Action for damages. Cobb State Court. Before Judge Stoddard.
On October 5, 1981, the appellees, Sharon and David Burger, were involved in an automobile collision with William Beavers. They commenced this negligence action against Beavers on September 22, 1982, seeking damages for personal injuries and loss of consortium. When service could not be perfected on Beavers, it was discovered that he had died on March 10, 1982. On September 22, 1983, G. Cleveland Payne was granted permanent letters of administration for Beavers' estate. On September 27, 1983, the Burgers amended and restated their complaint to name the administrator as party defendant, and service on Payne as administrator was perfected. After discovering that Beavers had been uninsured at the time of the collision, on December 28, 1983, the Burgers served Jefferson Pilot Fire and Casualty Company (Jefferson Pilot) as an uninsured motorist carrier pursuant to OCGA 33-7-11 (d).
Jefferson Pilot answered the complaint and asserted the defense of statute of limitations. Both Jefferson Pilot and the Burgers moved for partial summary judgment on that issue, and this appeal followed from the trial court's grant of the Burgers' motion and denial of Jefferson Pilot's motion. Held:
In a tort case in which an uninsured motorist carrier is an interested party, the insurer must be served within the time allowed by law for valid service upon the defendant in the action. Vaughn v. Collum, 236 Ga. 582 (224 SE2d 416) (1976). OCGA 9-3-93 provides that "[t]he time between the death of a person and the commencement of representation upon his estate. . . shall not be counted against creditors of his estate, provided that such time does not exceed five years. . . ." OCGA 9-3-98 renders OCGA 9-3-93 applicable to tort actions.
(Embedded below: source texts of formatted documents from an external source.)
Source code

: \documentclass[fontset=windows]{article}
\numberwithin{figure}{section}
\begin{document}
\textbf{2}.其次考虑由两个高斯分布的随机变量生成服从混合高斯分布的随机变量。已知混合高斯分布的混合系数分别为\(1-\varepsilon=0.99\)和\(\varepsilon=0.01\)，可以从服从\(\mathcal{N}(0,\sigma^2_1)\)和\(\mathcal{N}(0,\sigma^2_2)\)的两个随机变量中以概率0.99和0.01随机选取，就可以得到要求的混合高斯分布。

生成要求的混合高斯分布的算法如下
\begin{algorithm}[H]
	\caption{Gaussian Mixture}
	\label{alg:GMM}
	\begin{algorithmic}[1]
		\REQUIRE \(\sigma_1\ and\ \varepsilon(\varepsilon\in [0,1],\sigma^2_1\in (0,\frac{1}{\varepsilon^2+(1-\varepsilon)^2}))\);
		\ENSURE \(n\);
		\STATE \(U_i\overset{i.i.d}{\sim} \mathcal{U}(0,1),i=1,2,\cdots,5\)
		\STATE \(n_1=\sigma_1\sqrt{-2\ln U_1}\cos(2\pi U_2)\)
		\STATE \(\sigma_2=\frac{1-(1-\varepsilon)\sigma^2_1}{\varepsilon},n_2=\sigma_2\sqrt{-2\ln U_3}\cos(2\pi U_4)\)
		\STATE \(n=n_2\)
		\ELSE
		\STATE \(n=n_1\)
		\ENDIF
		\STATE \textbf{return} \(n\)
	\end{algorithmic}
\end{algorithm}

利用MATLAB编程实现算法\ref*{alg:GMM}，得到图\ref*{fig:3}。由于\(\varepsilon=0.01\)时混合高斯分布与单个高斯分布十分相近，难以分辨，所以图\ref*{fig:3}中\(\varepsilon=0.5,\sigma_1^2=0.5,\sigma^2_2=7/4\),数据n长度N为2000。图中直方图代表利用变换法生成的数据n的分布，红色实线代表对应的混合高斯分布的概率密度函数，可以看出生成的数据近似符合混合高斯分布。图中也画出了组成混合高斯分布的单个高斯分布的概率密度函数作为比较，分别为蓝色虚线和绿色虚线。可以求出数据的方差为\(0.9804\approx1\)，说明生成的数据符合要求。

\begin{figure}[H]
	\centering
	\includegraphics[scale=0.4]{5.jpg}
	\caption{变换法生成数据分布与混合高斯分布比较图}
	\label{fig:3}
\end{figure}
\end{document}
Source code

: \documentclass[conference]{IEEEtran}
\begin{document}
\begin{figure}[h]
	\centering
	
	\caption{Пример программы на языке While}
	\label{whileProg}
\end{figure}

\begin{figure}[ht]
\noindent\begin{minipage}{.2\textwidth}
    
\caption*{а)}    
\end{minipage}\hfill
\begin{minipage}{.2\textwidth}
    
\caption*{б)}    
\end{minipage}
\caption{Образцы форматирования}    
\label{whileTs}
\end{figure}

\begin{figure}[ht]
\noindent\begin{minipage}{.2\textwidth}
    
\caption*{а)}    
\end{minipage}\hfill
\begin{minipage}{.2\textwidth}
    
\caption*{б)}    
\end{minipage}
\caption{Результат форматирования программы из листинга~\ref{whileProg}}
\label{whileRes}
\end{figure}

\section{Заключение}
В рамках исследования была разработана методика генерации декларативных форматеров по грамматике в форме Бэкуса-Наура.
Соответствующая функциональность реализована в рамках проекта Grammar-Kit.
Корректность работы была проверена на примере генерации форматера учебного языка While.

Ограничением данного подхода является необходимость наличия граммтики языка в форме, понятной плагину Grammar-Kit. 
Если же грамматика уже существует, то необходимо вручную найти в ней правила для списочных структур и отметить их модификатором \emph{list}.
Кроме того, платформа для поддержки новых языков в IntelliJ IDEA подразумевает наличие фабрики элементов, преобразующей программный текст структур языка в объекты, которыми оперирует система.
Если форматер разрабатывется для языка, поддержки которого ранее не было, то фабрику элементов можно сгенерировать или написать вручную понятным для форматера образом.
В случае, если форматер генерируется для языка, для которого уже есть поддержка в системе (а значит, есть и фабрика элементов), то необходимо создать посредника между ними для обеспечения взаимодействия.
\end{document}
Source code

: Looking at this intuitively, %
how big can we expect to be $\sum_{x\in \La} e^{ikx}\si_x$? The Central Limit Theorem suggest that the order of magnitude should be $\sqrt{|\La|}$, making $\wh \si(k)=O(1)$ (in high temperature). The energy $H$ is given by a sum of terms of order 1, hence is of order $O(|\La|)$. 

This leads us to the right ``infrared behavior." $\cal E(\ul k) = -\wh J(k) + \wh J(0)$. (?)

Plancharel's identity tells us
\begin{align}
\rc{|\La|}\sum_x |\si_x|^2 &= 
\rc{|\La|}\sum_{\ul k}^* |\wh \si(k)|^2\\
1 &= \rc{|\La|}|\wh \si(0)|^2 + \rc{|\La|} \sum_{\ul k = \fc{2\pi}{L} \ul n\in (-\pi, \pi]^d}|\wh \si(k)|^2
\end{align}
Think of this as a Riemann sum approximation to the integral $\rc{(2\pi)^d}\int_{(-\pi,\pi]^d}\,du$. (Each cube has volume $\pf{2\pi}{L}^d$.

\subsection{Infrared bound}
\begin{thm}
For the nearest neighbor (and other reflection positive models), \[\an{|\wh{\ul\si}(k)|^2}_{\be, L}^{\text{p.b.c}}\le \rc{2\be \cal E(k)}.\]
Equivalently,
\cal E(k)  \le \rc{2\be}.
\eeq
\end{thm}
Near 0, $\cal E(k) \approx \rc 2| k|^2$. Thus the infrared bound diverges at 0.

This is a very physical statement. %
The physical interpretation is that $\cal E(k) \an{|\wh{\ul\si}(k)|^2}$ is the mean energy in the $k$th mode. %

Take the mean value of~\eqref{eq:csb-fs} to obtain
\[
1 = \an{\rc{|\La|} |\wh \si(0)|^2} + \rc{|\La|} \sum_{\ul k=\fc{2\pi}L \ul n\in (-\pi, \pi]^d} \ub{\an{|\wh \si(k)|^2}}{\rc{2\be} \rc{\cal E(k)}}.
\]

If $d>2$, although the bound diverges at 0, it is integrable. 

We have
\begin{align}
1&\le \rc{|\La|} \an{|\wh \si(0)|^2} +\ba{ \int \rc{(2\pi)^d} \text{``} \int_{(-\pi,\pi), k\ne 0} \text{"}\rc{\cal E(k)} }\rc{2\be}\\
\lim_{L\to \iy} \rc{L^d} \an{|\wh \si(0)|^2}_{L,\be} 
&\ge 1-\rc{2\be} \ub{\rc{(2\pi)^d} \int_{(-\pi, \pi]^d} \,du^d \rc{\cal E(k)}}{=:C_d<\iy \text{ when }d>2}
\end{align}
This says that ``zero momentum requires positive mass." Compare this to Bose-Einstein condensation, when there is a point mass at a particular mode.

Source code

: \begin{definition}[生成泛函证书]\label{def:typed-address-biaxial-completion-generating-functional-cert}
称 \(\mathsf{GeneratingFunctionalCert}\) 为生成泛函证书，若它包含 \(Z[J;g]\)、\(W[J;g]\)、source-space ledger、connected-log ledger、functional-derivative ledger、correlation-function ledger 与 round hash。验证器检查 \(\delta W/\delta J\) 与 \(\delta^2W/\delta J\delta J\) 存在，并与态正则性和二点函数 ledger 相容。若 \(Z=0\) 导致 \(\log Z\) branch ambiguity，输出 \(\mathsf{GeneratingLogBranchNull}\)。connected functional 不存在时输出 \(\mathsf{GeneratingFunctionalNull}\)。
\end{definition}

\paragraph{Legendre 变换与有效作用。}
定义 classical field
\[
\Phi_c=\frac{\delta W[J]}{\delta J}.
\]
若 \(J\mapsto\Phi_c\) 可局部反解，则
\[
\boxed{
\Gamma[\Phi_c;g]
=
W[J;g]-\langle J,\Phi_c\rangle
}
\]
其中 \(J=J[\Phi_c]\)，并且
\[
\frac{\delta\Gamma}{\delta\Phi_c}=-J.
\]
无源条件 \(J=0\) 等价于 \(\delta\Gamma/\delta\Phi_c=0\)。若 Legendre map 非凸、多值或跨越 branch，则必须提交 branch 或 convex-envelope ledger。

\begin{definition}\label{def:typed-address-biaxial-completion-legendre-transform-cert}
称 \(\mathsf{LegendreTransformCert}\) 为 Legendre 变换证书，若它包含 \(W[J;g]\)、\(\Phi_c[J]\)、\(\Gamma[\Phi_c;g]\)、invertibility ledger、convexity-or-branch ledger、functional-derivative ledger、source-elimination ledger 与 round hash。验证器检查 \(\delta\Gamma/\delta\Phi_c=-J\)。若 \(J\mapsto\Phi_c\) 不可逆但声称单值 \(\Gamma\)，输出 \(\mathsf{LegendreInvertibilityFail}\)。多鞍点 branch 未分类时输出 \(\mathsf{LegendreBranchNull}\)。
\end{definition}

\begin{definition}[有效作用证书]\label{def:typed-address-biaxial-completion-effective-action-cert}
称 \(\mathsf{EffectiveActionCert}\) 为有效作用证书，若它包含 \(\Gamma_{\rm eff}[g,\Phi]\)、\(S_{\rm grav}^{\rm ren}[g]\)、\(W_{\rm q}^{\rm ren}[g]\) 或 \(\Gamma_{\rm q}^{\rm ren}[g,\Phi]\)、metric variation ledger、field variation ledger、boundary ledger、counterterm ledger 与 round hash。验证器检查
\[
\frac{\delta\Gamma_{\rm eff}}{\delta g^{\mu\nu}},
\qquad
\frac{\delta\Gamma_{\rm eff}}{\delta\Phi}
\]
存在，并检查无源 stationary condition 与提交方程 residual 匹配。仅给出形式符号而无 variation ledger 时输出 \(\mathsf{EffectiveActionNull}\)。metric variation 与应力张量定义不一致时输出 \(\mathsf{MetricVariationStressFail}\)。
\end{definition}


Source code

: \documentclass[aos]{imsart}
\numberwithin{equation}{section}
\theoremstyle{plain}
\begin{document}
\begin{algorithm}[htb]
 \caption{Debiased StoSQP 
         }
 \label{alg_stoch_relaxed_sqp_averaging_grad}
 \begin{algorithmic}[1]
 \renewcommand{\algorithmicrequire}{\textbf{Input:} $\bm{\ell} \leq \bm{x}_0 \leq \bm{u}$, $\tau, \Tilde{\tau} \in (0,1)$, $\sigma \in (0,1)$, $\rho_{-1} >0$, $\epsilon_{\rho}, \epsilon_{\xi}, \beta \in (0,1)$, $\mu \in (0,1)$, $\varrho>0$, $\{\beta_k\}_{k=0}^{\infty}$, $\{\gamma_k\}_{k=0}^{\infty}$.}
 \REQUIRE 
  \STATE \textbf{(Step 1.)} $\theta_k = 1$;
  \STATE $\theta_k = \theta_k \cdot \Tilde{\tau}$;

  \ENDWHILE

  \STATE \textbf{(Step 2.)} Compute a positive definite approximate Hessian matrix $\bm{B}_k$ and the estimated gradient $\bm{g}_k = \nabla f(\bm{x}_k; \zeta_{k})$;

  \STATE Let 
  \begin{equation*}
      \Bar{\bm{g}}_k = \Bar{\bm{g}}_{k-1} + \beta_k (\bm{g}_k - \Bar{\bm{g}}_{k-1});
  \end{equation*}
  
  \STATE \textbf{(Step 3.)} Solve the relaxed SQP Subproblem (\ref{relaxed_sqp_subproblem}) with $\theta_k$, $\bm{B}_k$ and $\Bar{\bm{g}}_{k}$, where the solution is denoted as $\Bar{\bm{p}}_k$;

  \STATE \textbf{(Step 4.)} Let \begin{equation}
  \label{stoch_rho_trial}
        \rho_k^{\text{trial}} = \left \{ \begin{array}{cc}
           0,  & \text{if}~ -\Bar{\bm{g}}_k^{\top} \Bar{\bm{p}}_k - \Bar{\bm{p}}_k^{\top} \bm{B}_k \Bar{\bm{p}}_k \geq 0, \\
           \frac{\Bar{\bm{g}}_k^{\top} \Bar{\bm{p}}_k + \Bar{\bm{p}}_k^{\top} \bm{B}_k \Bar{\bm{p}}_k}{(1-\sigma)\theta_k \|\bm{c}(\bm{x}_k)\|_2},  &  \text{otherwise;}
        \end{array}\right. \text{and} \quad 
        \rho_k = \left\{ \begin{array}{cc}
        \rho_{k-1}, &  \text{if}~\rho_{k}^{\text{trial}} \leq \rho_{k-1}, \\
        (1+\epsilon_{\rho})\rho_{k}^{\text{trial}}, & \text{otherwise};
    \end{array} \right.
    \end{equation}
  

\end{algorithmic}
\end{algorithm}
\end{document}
Accordingly, under the above authority, the trial court correctly found that the statute of limitations had been tolled for over 18 months (from March 10, 1982, until September 22, 1982), and that Jefferson Pilot was timely served.
POPE, Judge, concurring specially.
I concur fully in Presiding Judge Deen's opinion. I write to respond to the dissent's central point that no reason exists for tolling the statute of limitation in regard to the uninsured motorist carrier in the event of the death of the uninsured motorist before said motorist is served. The unarticulated assumption underlying the dissent's reasoning is that the plaintiffs in this case knew or had means to discover the defendant's status as an uninsured motorist before service was perfected on the defendant. It seems clear to me that one might not know or be able to discover this fact prior to suit, especially where the defendant has died. It is only after suit has commenced and discovery is made that many plaintiffs discover the defendant's status as an uninsured motorist, and thus the necessity of bringing the uninsured motorist carrier into the suit. Such a situation appears in the instant case.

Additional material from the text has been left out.